Dataset excerpts below:

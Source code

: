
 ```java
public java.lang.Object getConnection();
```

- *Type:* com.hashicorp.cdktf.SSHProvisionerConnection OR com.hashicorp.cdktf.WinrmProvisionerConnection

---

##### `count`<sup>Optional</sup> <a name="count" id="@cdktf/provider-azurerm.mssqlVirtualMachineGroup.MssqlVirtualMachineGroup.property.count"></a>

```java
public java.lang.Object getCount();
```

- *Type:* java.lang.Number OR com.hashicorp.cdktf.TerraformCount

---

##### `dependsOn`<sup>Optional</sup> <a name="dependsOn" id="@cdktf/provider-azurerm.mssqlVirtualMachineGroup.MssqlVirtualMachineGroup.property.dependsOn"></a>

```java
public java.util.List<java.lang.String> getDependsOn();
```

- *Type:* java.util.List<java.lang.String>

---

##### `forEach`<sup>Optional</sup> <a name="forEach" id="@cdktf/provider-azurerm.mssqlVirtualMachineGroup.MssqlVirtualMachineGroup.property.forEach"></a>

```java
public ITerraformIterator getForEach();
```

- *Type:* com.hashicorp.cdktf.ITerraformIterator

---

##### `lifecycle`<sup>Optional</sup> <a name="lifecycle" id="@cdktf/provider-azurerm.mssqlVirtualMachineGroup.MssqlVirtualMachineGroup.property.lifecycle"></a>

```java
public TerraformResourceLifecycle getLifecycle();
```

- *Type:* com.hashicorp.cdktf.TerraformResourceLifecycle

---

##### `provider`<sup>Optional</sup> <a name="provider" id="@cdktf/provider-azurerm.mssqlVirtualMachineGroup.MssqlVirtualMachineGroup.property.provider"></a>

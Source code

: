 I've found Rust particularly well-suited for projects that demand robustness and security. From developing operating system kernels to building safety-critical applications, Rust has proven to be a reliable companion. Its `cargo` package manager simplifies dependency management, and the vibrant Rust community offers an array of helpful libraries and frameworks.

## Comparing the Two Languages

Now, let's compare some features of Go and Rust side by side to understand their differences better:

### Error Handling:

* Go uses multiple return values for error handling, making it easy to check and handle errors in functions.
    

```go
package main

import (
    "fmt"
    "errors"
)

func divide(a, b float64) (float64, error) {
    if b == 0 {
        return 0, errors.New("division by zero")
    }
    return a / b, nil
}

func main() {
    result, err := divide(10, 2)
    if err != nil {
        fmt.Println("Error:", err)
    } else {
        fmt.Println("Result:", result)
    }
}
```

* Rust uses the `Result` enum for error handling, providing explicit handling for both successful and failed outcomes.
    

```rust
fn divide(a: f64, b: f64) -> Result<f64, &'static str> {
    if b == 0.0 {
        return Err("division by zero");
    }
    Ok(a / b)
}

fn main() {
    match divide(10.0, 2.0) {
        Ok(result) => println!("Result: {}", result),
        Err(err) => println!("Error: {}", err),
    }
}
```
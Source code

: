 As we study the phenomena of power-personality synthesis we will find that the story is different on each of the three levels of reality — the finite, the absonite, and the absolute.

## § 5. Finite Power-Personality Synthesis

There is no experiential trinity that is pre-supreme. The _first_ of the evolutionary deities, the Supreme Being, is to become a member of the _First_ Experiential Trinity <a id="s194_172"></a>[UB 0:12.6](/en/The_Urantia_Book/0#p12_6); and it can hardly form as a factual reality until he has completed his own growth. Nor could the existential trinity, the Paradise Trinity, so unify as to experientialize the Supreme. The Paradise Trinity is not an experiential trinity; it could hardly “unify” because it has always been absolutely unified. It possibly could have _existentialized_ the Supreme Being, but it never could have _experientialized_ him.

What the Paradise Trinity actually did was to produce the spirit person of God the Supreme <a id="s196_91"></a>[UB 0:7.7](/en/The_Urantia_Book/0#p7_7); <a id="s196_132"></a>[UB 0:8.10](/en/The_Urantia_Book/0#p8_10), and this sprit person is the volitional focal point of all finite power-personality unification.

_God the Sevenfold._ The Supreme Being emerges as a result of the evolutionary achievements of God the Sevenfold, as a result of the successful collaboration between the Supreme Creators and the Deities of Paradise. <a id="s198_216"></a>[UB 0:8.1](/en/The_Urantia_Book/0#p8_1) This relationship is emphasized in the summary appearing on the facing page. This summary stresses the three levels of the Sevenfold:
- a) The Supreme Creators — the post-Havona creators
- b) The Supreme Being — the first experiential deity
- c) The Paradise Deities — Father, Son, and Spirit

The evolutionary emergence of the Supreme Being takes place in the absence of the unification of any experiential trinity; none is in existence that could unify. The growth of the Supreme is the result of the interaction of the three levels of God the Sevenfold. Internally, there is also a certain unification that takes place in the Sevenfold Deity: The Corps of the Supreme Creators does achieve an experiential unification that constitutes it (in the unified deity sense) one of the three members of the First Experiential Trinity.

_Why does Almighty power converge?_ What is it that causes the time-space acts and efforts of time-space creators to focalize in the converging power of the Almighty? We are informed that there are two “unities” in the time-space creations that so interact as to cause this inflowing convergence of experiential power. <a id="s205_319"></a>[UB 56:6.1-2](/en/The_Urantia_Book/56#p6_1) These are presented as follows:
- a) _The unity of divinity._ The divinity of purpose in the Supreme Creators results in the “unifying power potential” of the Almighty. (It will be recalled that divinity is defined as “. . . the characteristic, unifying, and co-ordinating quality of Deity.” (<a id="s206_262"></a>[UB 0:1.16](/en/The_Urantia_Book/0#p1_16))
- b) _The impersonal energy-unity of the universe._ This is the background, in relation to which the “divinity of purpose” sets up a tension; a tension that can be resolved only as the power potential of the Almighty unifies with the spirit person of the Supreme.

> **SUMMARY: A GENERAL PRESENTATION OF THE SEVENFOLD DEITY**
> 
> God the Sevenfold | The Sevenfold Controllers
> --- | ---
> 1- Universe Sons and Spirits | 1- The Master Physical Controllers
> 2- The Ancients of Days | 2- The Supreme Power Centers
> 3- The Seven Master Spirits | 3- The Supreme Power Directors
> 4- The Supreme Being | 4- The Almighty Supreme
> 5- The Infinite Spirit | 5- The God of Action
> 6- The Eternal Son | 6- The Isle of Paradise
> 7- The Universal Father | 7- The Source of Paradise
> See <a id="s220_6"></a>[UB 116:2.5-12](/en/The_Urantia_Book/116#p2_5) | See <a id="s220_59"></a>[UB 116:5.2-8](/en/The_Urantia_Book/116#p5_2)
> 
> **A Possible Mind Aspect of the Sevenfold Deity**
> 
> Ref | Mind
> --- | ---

End of Dataset excerpts.

Activity -> Repeat, exactly, every line from the one containing "The Almighty Supreme" through the final line of the listing above, adding nothing.

Task result ->
> 4- The Supreme Being | 4- The Almighty Supreme
> 5- The Infinite Spirit | 5- The God of Action
> 6- The Eternal Son | 6- The Isle of Paradise
> 7- The Universal Father | 7- The Source of Paradise
> See <a id="s220_6"></a>[UB 116:2.5-12](/en/The_Urantia_Book/116#p2_5) | See <a id="s220_59"></a>[UB 116:5.2-8](/en/The_Urantia_Book/116#p5_2)
> 
> **A Possible Mind Aspect of the Sevenfold Deity**
> 
> Ref | Mind
> --- | ---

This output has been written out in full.